Tausende Menschen Menschen sitzen jährlich in den Justizvollzugsanstalten in Berlin. Einige von ihnen jedoch müssten nicht hier sein. Wie das?

Stacheldraht, Justizvollzugsanstalt Moabit. Credit: IMAGO/Schöning

Im Jahr 2022 waren in Berlin 8.361 Menschen in den Justizvollzugsanstalten der Stadt untergebracht. Dabei sind stehen dem Land Berlin eigentlich nur 4.203 Haftplätze zur Verfügung.
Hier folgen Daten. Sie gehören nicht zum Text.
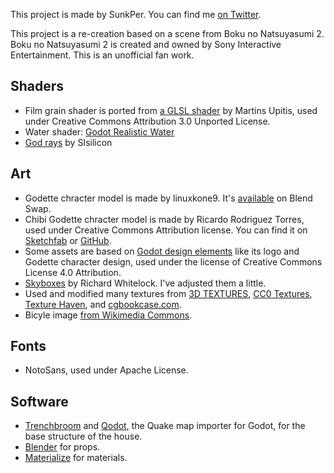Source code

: This project is made by SunkPer. You can find me [on Twitter](https://twitter.com/SunkPer).

This project is a re-creation based on a scene from Boku no Natsuyasumi 2. Boku no Natsuyasumi 2 is created and owned by Sony Interactive Entertainment. This is an unofficial fan work.

## Shaders
- Film grain shader is ported from [a GLSL shader](http://devlog-martinsh.blogspot.com/2013/05/image-imperfections-and-film-grain-post.html) by Martins Upitis, used under Creative Commons Attribution 3.0 Unported License.
- Water shader: [Godot Realistic Water](https://github.com/godot-extended-libraries/godot-realistic-water)
- [God rays](https://github.com/SIsilicon/Godot-God-Rays-Plugin) by SIsilicon

## Art
- Godette chracter model is made by linuxkone9. It's [available](https://www.blendswap.com/blend/22276) on Blend Swap.
- Chibi Godette chracter model is made by Ricardo Rodriguez Torres, used under Creative Commons Attribution license. You can find it on [Sketchfab](https://sketchfab.com/3d-models/godette-chan-5e5dd8978e21431f992dee953c11558d) or [GitHub](https://github.com/SirRichard94/low-poly-godette).
- Some assets are based on [Godot design elements](https://github.com/godotengine/godot-design) like its logo and Godette character design, used under the license of Creative Commons License 4.0 Attribution.
- [Skyboxes](https://github.com/rpgwhitelock/AllSkyFree_Godot) by Richard Whitelock. I've adjusted them a little.
- Used and modified many textures from [3D TEXTURES](https://3dtextures.me/), [CC0 Textures](https://cc0textures.com/), [Texture Haven](https://texturehaven.com/), and [cgbookcase.com](https://www.cgbookcase.com/).
- Bicyle image [from Wikimedia Commons](https://commons.wikimedia.org/wiki/File:Fiets_Elv%C3%A9.jpg).

## Fonts
- NotoSans, used under Apache License.

## Software
- [Trenchbroom](https://kristianduske.com/trenchbroom/) and [Qodot](https://github.com/ShiftyAxel/Qodot), the Quake map importer for Godot, for the base structure of the house.
- [Blender](https://www.blender.org/) for props.
- [Materialize](http://boundingboxsoftware.com/materialize/) for materials.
Das bedeutet, dass es doppelt so viele Gefangene in der Hauptstadt gibt, als Plätze da sind.

Die meisten von ihnen sind wegen Diebstahls und Unterschlagung hier. Ganze 24 Prozent macht diese Gruppe von Gefangenen aus. Jedoch sitzen erneut viele Menschen in den Gefängnissen in Berlin, die eigentlich gar nicht hier sein müssten!

Berlin: Umstrittene Ersatzfreiheitsstrafe

Der Grund für diese Tatsache ist die sogenannte Ersatzfreiheitsstrafe. Diese ermöglicht eine Gefängnisstrafe als Ersatz für nicht gezahlte Geldstrafen. Im ersten Halbjahr 2023 landeten deswegen 1.606 zu einer Geldstrafe verurteilte Menschen in Haft.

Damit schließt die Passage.